Theater is a series of ongoing interpretations. The playwright, director, dramaturg, designers and actors come together in a collaborative process seeking a multitude of possibilities for the presentation of a play. At some point, in order to bring in the audience, the play freezes - the script is finalized, the set is built, the sound and lights are programmed and the actors find their rhythm. But the possible meanings of the play go on in post-show discussions, drinks after the play and late night pillow talk. My hope is to provide some heat to your conversations when you leave the theater: to thaw what we’ve temporarily frozen and invite you to collaborate in making meaning and theater with us.
"If someone could tell you in advance exactly what was going to happen in your life, and how everything was going to turn out, and if you knew you couldn’t do anything to change it, would you still want to go on with your life?" - Bee, A Parallelogram
Embedded in this central question in Bruce Norris’ A Parallelogram is a consideration of the most fundamental of American values - a stalwart belief in self-determination - a version of the self in which we make life happen, it doesn’t just happen to us. In an America made up of self-made individuals, Bee’s question challenges an American understanding of freedom that presupposes we have an innate ability to change our circumstances.
Consider NPR’s This American Life episode entitled My Brilliant Plan. The program consists of three episodes, each a story of an individual plan to overcome/control what are seemingly impossible situations: to cheat the possibility that fate has the final word. Of the three stories in the episode, the plan that most resonates with my revengeful Italian heritage is one where a man goes to buy a tombstone for his two sons. He has their pictures and dates of birth and death - they died on the same day. The funeral home director offers his condolences and wonders as to what terrible tragedy befell these young men. The man says, “Oh they’re both still alive, but they cheated me, so they’re dead to me.”
The story, however, that connects so beautifully to the ideas of A Parallelogram is a story about a man, Ron, who since age 11 has been trying to build a time machine. The father he idolized drops dead from a heart attack when he is a young boy and, through the cartoon version of H.G. Wells’ The Time Machine, Ron begins to imagine a scenario upon which he travels back in time to warn his father of his oncoming heart attack. He wants to tell his father that he has to quit smoking, change his diet and take better care of himself. Ron’s interest in time travel becomes an obsession when, in college, he reads Einstein and learns time can be changed by motion; that time can be changed. Ron will make it his life’s work to try to change time.

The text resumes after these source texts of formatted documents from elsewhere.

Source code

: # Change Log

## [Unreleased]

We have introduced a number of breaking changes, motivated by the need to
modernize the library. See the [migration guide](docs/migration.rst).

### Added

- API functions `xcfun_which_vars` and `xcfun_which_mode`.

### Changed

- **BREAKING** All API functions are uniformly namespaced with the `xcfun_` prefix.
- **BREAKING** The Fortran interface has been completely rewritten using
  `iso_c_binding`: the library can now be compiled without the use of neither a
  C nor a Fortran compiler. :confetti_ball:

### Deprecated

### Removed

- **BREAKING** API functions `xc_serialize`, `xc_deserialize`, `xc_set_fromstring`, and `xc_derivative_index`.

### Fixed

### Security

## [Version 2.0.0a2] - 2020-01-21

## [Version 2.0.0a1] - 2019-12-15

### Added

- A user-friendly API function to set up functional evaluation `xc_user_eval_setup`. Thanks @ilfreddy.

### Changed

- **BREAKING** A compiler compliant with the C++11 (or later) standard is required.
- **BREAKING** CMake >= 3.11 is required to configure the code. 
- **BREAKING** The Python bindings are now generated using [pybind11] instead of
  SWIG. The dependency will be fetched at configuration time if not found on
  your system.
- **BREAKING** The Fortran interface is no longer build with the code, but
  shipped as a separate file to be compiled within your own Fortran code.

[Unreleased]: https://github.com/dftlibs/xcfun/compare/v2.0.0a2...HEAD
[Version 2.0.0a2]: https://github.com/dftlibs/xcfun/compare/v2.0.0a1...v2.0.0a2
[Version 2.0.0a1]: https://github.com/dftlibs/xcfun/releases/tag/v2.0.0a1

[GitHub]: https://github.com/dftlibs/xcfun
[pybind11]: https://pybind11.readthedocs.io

A Parallelogram is also a story of time travel, a continual rewind, play, forward, rewind that asks us to question our impulse to make brilliant plans. The play is framed by impending and realized disasters - natural disasters being the best proof of the fragility of the self-determination narrative. Jay references George Eliot’s The Mill on the Floss, where a brother and sister die in a flood. Bee asks, “If there was an earthquake tomorrow in Bangladesh and a million people died, would you really care?” Bee and Jay go on a vacation marred by the drowning of a local fisherman. Finally, we know a tropical bird virus looms. Although these disasters mostly live in subtext, the various versions of Bee are defined by an uncontrollable sense of fate: the things that will happen to us despite our best efforts. A Parallelogram offers up an excellent meditation on self-determination. If time itself is an uncertainty, then the very idea that we can rely on ourselves to drive life forward, make change and have an impact is a precarious philosophy at best.
In This American Life’s My Brilliant Plan episode, we are left to wonder about the outcome of “the best laid plans...” Will building a grave marker for his sons allow this father to move on with his life? We do know that Ron never made it back in time to warn his father, but we also know that Ron earned a Ph.D, became a physicist and ultimately his ideas about time travel have become respected by many great scientific minds. Bryce Dewitt, one of Einstein’s contemporaries, commented to Ron after he presented his plans for time travel, “You may never see your father again, but I’m certain he would be proud of you.” For Ron, this sentiment ultimately made his brilliant plan worth it.